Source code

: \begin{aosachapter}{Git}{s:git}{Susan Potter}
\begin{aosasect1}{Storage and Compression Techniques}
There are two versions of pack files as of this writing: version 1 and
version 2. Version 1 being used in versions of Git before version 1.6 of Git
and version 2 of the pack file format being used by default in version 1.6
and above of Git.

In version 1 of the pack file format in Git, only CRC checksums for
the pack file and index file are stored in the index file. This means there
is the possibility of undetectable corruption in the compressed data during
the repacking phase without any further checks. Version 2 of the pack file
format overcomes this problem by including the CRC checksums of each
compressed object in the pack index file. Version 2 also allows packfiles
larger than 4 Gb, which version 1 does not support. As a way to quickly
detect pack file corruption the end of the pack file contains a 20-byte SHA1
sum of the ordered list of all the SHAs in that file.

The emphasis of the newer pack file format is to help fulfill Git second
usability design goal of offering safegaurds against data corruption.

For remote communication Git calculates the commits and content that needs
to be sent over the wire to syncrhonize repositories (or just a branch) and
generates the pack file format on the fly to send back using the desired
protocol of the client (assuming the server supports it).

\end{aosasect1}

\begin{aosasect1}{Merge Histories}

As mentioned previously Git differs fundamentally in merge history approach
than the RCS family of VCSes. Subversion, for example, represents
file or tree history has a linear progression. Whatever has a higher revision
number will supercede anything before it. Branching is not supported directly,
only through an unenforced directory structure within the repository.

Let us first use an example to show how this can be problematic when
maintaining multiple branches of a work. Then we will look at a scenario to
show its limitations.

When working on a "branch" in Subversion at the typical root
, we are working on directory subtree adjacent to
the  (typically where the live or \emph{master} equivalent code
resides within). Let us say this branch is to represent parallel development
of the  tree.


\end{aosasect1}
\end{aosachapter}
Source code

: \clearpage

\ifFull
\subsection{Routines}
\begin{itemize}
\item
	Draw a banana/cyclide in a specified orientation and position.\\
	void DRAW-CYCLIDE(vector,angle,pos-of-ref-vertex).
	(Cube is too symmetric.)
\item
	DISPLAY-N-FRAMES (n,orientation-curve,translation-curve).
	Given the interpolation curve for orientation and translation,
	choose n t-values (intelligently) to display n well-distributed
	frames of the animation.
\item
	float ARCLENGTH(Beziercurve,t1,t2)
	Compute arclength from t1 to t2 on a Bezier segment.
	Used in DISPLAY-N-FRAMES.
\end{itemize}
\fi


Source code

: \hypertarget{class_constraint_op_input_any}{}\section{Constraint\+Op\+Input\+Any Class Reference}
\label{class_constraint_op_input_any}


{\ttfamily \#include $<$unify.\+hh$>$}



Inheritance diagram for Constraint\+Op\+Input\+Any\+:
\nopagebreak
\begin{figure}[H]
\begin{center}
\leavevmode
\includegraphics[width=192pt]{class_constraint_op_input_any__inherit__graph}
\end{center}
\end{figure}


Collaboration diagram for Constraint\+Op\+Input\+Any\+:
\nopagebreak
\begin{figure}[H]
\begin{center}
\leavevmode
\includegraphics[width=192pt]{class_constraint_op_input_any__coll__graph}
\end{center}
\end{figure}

□ □ □ □ □ □ □

• _Problem statement_:
An exact transcription of the lines from the start of the listing through the line bearing "the pack file and" is the whole answer.

• _Solution to the problem_:
Source code

: \begin{aosachapter}{Git}{s:git}{Susan Potter}
\begin{aosasect1}{Storage and Compression Techniques}
There are two versions of pack files as of this writing: version 1 and
version 2. Version 1 being used in versions of Git before version 1.6 of Git
and version 2 of the pack file format being used by default in version 1.6
and above of Git.

In version 1 of the pack file format in Git, only CRC checksums for
the pack file and index file are stored in the index file. This means there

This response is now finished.